---------- Data ----------

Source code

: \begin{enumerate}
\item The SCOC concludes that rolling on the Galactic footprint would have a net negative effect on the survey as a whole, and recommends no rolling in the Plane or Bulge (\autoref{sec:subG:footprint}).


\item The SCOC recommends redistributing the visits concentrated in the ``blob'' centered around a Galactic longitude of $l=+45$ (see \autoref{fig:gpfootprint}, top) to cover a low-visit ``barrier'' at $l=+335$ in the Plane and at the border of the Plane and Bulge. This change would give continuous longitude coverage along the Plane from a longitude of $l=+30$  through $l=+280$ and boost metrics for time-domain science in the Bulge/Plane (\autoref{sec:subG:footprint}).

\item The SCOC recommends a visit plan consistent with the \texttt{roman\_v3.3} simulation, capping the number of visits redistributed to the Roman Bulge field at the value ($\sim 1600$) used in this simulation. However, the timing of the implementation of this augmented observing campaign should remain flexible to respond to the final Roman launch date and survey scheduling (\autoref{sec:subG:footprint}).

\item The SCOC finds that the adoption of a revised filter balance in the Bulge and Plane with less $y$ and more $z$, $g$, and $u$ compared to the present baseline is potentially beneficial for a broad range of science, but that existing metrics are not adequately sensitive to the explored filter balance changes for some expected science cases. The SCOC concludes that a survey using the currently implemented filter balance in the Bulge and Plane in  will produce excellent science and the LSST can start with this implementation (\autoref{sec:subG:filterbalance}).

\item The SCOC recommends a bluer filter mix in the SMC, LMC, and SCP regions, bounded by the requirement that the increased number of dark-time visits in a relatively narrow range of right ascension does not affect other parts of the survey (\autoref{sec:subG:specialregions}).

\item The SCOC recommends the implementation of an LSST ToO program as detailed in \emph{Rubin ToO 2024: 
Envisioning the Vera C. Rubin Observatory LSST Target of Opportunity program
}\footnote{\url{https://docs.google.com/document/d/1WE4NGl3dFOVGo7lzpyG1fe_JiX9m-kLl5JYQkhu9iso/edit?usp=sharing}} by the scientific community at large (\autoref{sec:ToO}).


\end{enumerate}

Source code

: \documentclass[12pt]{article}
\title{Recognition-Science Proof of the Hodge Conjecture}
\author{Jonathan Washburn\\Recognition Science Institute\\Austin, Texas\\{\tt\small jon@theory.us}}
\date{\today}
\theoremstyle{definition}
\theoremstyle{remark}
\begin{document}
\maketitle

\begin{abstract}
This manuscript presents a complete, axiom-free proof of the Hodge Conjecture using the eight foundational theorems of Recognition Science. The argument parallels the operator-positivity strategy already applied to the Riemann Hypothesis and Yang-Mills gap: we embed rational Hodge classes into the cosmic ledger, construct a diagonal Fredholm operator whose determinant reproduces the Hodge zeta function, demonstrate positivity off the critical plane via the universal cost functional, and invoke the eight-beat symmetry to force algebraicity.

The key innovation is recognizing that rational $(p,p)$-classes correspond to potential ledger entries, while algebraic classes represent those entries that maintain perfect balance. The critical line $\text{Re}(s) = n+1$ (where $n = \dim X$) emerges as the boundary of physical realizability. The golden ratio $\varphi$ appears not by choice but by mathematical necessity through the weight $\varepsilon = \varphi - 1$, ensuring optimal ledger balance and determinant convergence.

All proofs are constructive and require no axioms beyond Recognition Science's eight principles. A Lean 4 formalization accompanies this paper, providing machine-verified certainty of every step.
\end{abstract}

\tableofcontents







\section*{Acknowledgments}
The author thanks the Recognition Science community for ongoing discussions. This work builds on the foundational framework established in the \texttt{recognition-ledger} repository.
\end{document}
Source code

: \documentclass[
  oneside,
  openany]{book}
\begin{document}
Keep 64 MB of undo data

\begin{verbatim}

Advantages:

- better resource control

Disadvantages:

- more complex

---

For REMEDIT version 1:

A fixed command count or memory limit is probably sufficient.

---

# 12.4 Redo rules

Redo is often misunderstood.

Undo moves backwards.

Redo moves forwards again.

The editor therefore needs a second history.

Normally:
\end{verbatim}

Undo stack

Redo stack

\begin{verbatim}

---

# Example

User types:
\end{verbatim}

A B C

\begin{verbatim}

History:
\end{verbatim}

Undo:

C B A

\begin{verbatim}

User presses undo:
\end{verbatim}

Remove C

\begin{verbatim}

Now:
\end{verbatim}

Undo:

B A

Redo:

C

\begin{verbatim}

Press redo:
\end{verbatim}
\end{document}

----------

• **Exercise details**:
Each entry is to be given again, exactly as it stands.

• **Answer to this problem**:
Source code

: \begin{enumerate}
\item The SCOC concludes that rolling on the Galactic footprint would have a net negative effect on the survey as a whole, and recommends no rolling in the Plane or Bulge (\autoref{sec:subG:footprint}).


\item The SCOC recommends redistributing the visits concentrated in the ``blob'' centered around a Galactic longitude of $l=+45$ (see \autoref{fig:gpfootprint}, top) to cover a low-visit ``barrier'' at $l=+335$ in the Plane and at the border of the Plane and Bulge. This change would give continuous longitude coverage along the Plane from a longitude of $l=+30$  through $l=+280$ and boost metrics for time-domain science in the Bulge/Plane (\autoref{sec:subG:footprint}).

\item The SCOC recommends a visit plan consistent with the \texttt{roman\_v3.3} simulation, capping the number of visits redistributed to the Roman Bulge field at the value ($\sim 1600$) used in this simulation. However, the timing of the implementation of this augmented observing campaign should remain flexible to respond to the final Roman launch date and survey scheduling (\autoref{sec:subG:footprint}).

\item The SCOC finds that the adoption of a revised filter balance in the Bulge and Plane with less $y$ and more $z$, $g$, and $u$ compared to the present baseline is potentially beneficial for a broad range of science, but that existing metrics are not adequately sensitive to the explored filter balance changes for some expected science cases. The SCOC concludes that a survey using the currently implemented filter balance in the Bulge and Plane in  will produce excellent science and the LSST can start with this implementation (\autoref{sec:subG:filterbalance}).

\item The SCOC recommends a bluer filter mix in the SMC, LMC, and SCP regions, bounded by the requirement that the increased number of dark-time visits in a relatively narrow range of right ascension does not affect other parts of the survey (\autoref{sec:subG:specialregions}).

\item The SCOC recommends the implementation of an LSST ToO program as detailed in \emph{Rubin ToO 2024: 
Envisioning the Vera C. Rubin Observatory LSST Target of Opportunity program
}\footnote{\url{https://docs.google.com/document/d/1WE4NGl3dFOVGo7lzpyG1fe_JiX9m-kLl5JYQkhu9iso/edit?usp=sharing}} by the scientific community at large (\autoref{sec:ToO}).


\end{enumerate}

Source code

: \documentclass[12pt]{article}
\title{Recognition-Science Proof of the Hodge Conjecture}
\author{Jonathan Washburn\\Recognition Science Institute\\Austin, Texas\\{\tt\small jon@theory.us}}
\date{\today}
\theoremstyle{definition}
\theoremstyle{remark}
\begin{document}
\maketitle

\begin{abstract}
This manuscript presents a complete, axiom-free proof of the Hodge Conjecture using the eight foundational theorems of Recognition Science. The argument parallels the operator-positivity strategy already applied to the Riemann Hypothesis and Yang-Mills gap: we embed rational Hodge classes into the cosmic ledger, construct a diagonal Fredholm operator whose determinant reproduces the Hodge zeta function, demonstrate positivity off the critical plane via the universal cost functional, and invoke the eight-beat symmetry to force algebraicity.

The key innovation is recognizing that rational $(p,p)$-classes correspond to potential ledger entries, while algebraic classes represent those entries that maintain perfect balance. The critical line $\text{Re}(s) = n+1$ (where $n = \dim X$) emerges as the boundary of physical realizability. The golden ratio $\varphi$ appears not by choice but by mathematical necessity through the weight $\varepsilon = \varphi - 1$, ensuring optimal ledger balance and determinant convergence.

All proofs are constructive and require no axioms beyond Recognition Science's eight principles. A Lean 4 formalization accompanies this paper, providing machine-verified certainty of every step.
\end{abstract}

\tableofcontents







\section*{Acknowledgments}
The author thanks the Recognition Science community for ongoing discussions. This work builds on the foundational framework established in the \texttt{recognition-ledger} repository.
\end{document}
Source code

: \documentclass[
  oneside,
  openany]{book}
\begin{document}
Keep 64 MB of undo data

\begin{verbatim}

Advantages:

- better resource control

Disadvantages:

- more complex

---

For REMEDIT version 1:

A fixed command count or memory limit is probably sufficient.

---

# 12.4 Redo rules

Redo is often misunderstood.

Undo moves backwards.

Redo moves forwards again.

The editor therefore needs a second history.

Normally:
\end{verbatim}

Undo stack

Redo stack

\begin{verbatim}

---

# Example

User types:
\end{verbatim}

A B C

\begin{verbatim}

History:
\end{verbatim}

Undo:

C B A

\begin{verbatim}

User presses undo:
\end{verbatim}

Remove C

\begin{verbatim}

Now:
\end{verbatim}

Undo:

B A

Redo:

C

\begin{verbatim}

Press redo:
\end{verbatim}
\end{document}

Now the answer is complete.